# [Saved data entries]
=====
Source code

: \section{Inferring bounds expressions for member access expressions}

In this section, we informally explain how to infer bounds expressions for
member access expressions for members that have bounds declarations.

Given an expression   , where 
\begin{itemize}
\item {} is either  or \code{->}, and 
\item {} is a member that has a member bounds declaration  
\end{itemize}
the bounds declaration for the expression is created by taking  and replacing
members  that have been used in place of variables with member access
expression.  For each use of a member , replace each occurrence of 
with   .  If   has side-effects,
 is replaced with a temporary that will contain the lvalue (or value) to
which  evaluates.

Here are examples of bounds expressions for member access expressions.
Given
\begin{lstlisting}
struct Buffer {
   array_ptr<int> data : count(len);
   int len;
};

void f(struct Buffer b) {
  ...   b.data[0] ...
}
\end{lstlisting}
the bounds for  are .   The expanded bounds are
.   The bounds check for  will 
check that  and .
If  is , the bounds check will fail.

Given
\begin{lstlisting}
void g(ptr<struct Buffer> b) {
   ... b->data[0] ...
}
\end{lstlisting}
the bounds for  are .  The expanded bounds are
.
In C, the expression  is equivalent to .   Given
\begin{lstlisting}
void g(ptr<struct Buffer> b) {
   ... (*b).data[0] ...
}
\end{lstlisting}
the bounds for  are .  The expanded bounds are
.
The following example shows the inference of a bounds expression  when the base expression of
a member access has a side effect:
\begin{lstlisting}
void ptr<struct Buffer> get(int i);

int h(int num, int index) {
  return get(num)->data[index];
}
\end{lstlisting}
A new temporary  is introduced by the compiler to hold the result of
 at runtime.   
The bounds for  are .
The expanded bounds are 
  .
=====
# [WORK INSTRUCTIONS]
Find the word "Given" in the entries above. Copy every line that has it.

# [RESPONSE AREA]
Given an expression   , where 
Given
Given
In C, the expression  is equivalent to .   Given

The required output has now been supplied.